## [Required action]
Where an entry contains a picture, omit the picture and repeat the rest exactly.

[Document images with source code]
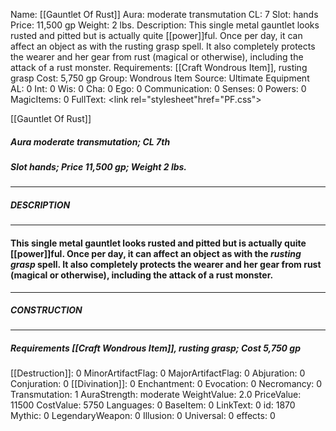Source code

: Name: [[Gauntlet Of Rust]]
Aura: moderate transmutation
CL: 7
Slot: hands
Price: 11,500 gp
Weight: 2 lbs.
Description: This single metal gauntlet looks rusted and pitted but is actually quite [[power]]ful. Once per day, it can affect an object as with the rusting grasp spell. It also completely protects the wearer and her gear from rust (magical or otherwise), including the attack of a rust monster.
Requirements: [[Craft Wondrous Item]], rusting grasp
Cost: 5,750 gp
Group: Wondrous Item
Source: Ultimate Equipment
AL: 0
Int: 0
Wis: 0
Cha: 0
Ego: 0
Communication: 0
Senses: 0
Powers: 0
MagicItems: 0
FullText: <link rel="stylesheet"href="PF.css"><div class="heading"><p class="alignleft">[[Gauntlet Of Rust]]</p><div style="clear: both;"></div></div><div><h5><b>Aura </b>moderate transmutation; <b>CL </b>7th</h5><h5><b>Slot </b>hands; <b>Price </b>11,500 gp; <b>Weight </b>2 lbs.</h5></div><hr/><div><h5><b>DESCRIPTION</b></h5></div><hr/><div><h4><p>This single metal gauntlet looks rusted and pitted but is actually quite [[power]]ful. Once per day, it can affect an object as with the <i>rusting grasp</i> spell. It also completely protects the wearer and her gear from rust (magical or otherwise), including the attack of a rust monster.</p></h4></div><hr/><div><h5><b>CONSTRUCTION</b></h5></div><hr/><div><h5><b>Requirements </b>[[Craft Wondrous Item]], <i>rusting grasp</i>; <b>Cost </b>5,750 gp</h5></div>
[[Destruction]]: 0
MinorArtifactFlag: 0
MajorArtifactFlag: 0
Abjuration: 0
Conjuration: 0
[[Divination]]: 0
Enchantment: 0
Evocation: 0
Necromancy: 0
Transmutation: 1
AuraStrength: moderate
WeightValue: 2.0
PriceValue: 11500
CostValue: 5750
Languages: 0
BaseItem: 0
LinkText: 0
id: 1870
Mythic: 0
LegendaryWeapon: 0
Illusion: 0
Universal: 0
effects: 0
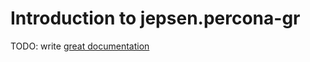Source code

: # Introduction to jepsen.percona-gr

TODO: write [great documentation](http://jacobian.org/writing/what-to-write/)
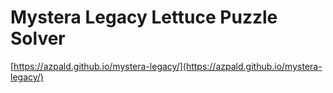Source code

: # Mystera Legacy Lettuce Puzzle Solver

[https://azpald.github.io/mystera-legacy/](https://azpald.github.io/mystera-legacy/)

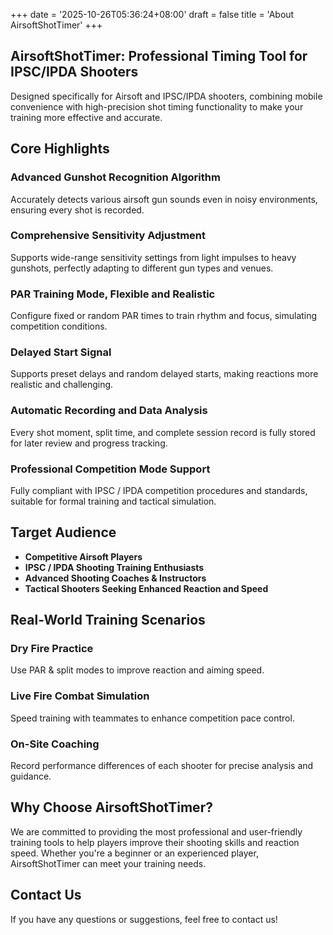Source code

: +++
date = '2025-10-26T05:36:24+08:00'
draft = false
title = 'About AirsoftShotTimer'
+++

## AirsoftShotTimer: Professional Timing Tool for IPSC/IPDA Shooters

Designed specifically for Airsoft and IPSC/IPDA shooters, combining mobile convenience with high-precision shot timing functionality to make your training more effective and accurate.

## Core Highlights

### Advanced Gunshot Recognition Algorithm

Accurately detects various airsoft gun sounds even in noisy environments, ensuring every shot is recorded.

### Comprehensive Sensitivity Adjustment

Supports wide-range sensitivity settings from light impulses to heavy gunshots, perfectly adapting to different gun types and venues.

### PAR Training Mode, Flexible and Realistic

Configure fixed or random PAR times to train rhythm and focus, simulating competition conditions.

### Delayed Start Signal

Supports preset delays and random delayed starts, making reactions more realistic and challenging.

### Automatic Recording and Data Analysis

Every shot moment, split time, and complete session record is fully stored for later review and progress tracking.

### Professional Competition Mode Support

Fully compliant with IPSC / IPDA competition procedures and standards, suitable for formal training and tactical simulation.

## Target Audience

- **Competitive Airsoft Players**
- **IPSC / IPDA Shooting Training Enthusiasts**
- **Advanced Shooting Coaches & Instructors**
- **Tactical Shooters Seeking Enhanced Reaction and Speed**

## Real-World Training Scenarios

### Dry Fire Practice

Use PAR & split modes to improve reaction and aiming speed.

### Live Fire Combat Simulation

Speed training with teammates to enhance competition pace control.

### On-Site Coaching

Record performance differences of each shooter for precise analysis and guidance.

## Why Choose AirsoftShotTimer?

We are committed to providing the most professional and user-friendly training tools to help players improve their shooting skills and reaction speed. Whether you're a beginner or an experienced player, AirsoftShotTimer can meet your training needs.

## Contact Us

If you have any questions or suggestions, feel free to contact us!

## [Finished exercise]
Source code

: Name: [[Gauntlet Of Rust]]
Aura: moderate transmutation
CL: 7
Slot: hands
Price: 11,500 gp
Weight: 2 lbs.
Description: This single metal gauntlet looks rusted and pitted but is actually quite [[power]]ful. Once per day, it can affect an object as with the rusting grasp spell. It also completely protects the wearer and her gear from rust (magical or otherwise), including the attack of a rust monster.
Requirements: [[Craft Wondrous Item]], rusting grasp
Cost: 5,750 gp
Group: Wondrous Item
Source: Ultimate Equipment
AL: 0
Int: 0
Wis: 0
Cha: 0
Ego: 0
Communication: 0
Senses: 0
Powers: 0
MagicItems: 0
FullText: <link rel="stylesheet"href="PF.css"><div class="heading"><p class="alignleft">[[Gauntlet Of Rust]]</p><div style="clear: both;"></div></div><div><h5><b>Aura </b>moderate transmutation; <b>CL </b>7th</h5><h5><b>Slot </b>hands; <b>Price </b>11,500 gp; <b>Weight </b>2 lbs.</h5></div><hr/><div><h5><b>DESCRIPTION</b></h5></div><hr/><div><h4><p>This single metal gauntlet looks rusted and pitted but is actually quite [[power]]ful. Once per day, it can affect an object as with the <i>rusting grasp</i> spell. It also completely protects the wearer and her gear from rust (magical or otherwise), including the attack of a rust monster.</p></h4></div><hr/><div><h5><b>CONSTRUCTION</b></h5></div><hr/><div><h5><b>Requirements </b>[[Craft Wondrous Item]], <i>rusting grasp</i>; <b>Cost </b>5,750 gp</h5></div>
[[Destruction]]: 0
MinorArtifactFlag: 0
MajorArtifactFlag: 0
Abjuration: 0
Conjuration: 0
[[Divination]]: 0
Enchantment: 0
Evocation: 0
Necromancy: 0
Transmutation: 1
AuraStrength: moderate
WeightValue: 2.0
PriceValue: 11500
CostValue: 5750
Languages: 0
BaseItem: 0
LinkText: 0
id: 1870
Mythic: 0
LegendaryWeapon: 0
Illusion: 0
Universal: 0
effects: 0
Source code

: # Introduction to jepsen.percona-gr

TODO: write [great documentation](http://jacobian.org/writing/what-to-write/)
Source code

: # Mystera Legacy Lettuce Puzzle Solver

[https://azpald.github.io/mystera-legacy/](https://azpald.github.io/mystera-legacy/)

Source code

: +++
date = '2025-10-26T05:36:24+08:00'
draft = false
title = 'About AirsoftShotTimer'
+++

## AirsoftShotTimer: Professional Timing Tool for IPSC/IPDA Shooters

Designed specifically for Airsoft and IPSC/IPDA shooters, combining mobile convenience with high-precision shot timing functionality to make your training more effective and accurate.

## Core Highlights

### Advanced Gunshot Recognition Algorithm

Accurately detects various airsoft gun sounds even in noisy environments, ensuring every shot is recorded.

### Comprehensive Sensitivity Adjustment

Supports wide-range sensitivity settings from light impulses to heavy gunshots, perfectly adapting to different gun types and venues.

### PAR Training Mode, Flexible and Realistic

Configure fixed or random PAR times to train rhythm and focus, simulating competition conditions.

### Delayed Start Signal

Supports preset delays and random delayed starts, making reactions more realistic and challenging.

### Automatic Recording and Data Analysis

Every shot moment, split time, and complete session record is fully stored for later review and progress tracking.

### Professional Competition Mode Support

Fully compliant with IPSC / IPDA competition procedures and standards, suitable for formal training and tactical simulation.

## Target Audience

- **Competitive Airsoft Players**
- **IPSC / IPDA Shooting Training Enthusiasts**
- **Advanced Shooting Coaches & Instructors**
- **Tactical Shooters Seeking Enhanced Reaction and Speed**

## Real-World Training Scenarios

### Dry Fire Practice

Use PAR & split modes to improve reaction and aiming speed.

### Live Fire Combat Simulation

Speed training with teammates to enhance competition pace control.

### On-Site Coaching

Record performance differences of each shooter for precise analysis and guidance.

## Why Choose AirsoftShotTimer?

We are committed to providing the most professional and user-friendly training tools to help players improve their shooting skills and reaction speed. Whether you're a beginner or an experienced player, AirsoftShotTimer can meet your training needs.

## Contact Us

If you have any questions or suggestions, feel free to contact us!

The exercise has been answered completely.